Nous avons des opérateurs présents sur tous vos territoires, avec des conseils d'administration composés de présidents et de vice-présidents élus localement. Ce sont eux qui prennent les décisions. Notre rôle est de gérer la politique nationale, la stratégie nationale et les grands volumes. Ensuite, tout est systématiquement territorialisé. Toutes les idées émanent des territoires, car nous fonctionnons de manière ascendante. Comme l'a mentionné Bruno Lindowna, nous avons des comités régionaux pour l'Hexagone et des comités territoriaux pour les outre-mer. Ceux-ci nous transmettent les informations, et les décisions sont prises au niveau national sur la base de leurs chiffres et éléments. C'est peut-être la raison pour laquelle les années 2017-2018 ont été difficiles, car cette nouvelle organisation matricielle avait alors été mise en place. C'est peut-être aussi la raison pour laquelle nous obtenons aujourd'hui les résultats que nous avons.

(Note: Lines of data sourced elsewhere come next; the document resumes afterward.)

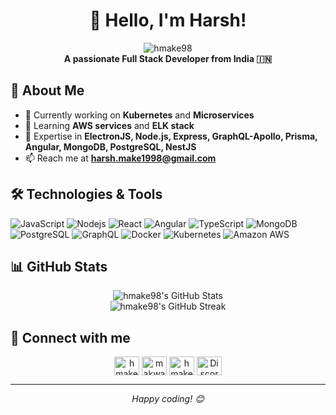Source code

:# <div align="center">👋 Hello, I'm Harsh!</div>

<div align="center">
  <img src="https://komarev.com/ghpvc/?username=hmake98&label=Profile%20views&color=0e75b6&style=flat" alt="hmake98" />
</div>

<div align="center">
  <strong>A passionate Full Stack Developer from India 🇮🇳</strong>
</div>

## 🚀 About Me

- 🔭 Currently working on **Kubernetes** and **Microservices**
- 🌱 Learning **AWS services** and **ELK stack**
- 💼 Expertise in **ElectronJS, Node.js, Express, GraphQL-Apollo, Prisma, Angular, MongoDB, PostgreSQL, NestJS**
- 📫 Reach me at **harsh.make1998@gmail.com**

## 🛠️ Technologies & Tools

![JavaScript](https://img.shields.io/badge/-JavaScript-black?style=flat-square&logo=javascript)
![Nodejs](https://img.shields.io/badge/-Nodejs-black?style=flat-square&logo=Node.js)
![React](https://img.shields.io/badge/-React-black?style=flat-square&logo=react)
![Angular](https://img.shields.io/badge/-Angular-black?style=flat-square&logo=angular&logoColor=red)
![TypeScript](https://img.shields.io/badge/-TypeScript-007ACC?style=flat-square&logo=typescript)
![MongoDB](https://img.shields.io/badge/-MongoDB-black?style=flat-square&logo=mongodb)
![PostgreSQL](https://img.shields.io/badge/-PostgreSQL-336791?style=flat-square&logo=postgresql)
![GraphQL](https://img.shields.io/badge/-GraphQL-E10098?style=flat-square&logo=graphql)
![Docker](https://img.shields.io/badge/-Docker-black?style=flat-square&logo=docker)
![Kubernetes](https://img.shields.io/badge/-Kubernetes-black?style=flat-square&logo=kubernetes)
![Amazon AWS](https://img.shields.io/badge/Amazon%20AWS-232F3E?style=flat-square&logo=amazon-aws)

## 📊 GitHub Stats

<div align="center">
  <img src="https://github-readme-stats.vercel.app/api?username=hmake98&show_icons=true&count_private=true&hide=stars&include_all_commits=true&theme=buefy" alt="hmake98's GitHub Stats" />
</div>

<div align="center">
  <img src="https://github-readme-streak-stats.herokuapp.com/?user=hmake98&theme=buefy" alt="hmake98's GitHub Streak" />
</div>

## 🤝 Connect with me

<p align="center">
  <a href="https://linkedin.com/in/hmake98" target="blank"><img align="center" src="https://raw.githubusercontent.com/rahuldkjain/github-profile-readme-generator/master/src/images/icons/Social/linked-in-alt.svg" alt="hmake98" height="30" width="40" /></a>
  <a href="https://fb.com/makwana.harsh.399" target="blank"><img align="center" src="https://raw.githubusercontent.com/rahuldkjain/github-profile-readme-generator/master/src/images/icons/Social/facebook.svg" alt="makwana.harsh.399" height="30" width="40" /></a>
  <a href="https://instagram.com/hmake98" target="blank"><img align="center" src="https://raw.githubusercontent.com/rahuldkjain/github-profile-readme-generator/master/src/images/icons/Social/instagram.svg" alt="hmake98" height="30" width="40" /></a>
  <a href="https://discord.com/users/hmake98" target="blank"><img align="center" src="https://raw.githubusercontent.com/rahuldkjain/github-profile-readme-generator/master/src/images/icons/Social/discord.svg" alt="Discord" height="30" width="40" /></a>
</p>

---

<div align="center">
  <i>Happy coding! 😊</i>
</div>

Nos idées et nos investissements sont réalisés à partir des territoires et non pas à partir d'une vision centralisée. S'agissant du confort d'été, les flux d'air, la question bioclimatique et les études de ces derniers sont pour nous essentiels. Nous avons commencé par les territoires les plus complexes, à savoir les territoires ultramarins, car les différences de température y sont essentielles. Ces travaux servent aujourd'hui de base pour essayer d'améliorer le confort d'été. On parle souvent du froid, de l'isolation thermique et des charges, mais la gestion du confort d'été dans une tour ou dans une barre HLM est d'une complexité importante et est essentielle pour le confort de nos clients. Je peux vous assurer que tous les services RSE du groupe nous permettent des évolutions majeures et rapides sur ces dossiers.

Dans le parc du groupe Action Logement, il n'y a quasiment plus de logements F et G. Sur 1 100 000 logements que l'on pilote en direct, nous avons éradiqué ces passoires thermiques, et nous en sommes très fiers. En effet, c'est le rôle d'un leader sur un marché de montrer le chemin. Je pourrais vous raconter les critiques que l'on reçoit lorsqu'on lance un plan volontaire de décarbonation. Mais cela permet d'en inspirer d'autres ensuite.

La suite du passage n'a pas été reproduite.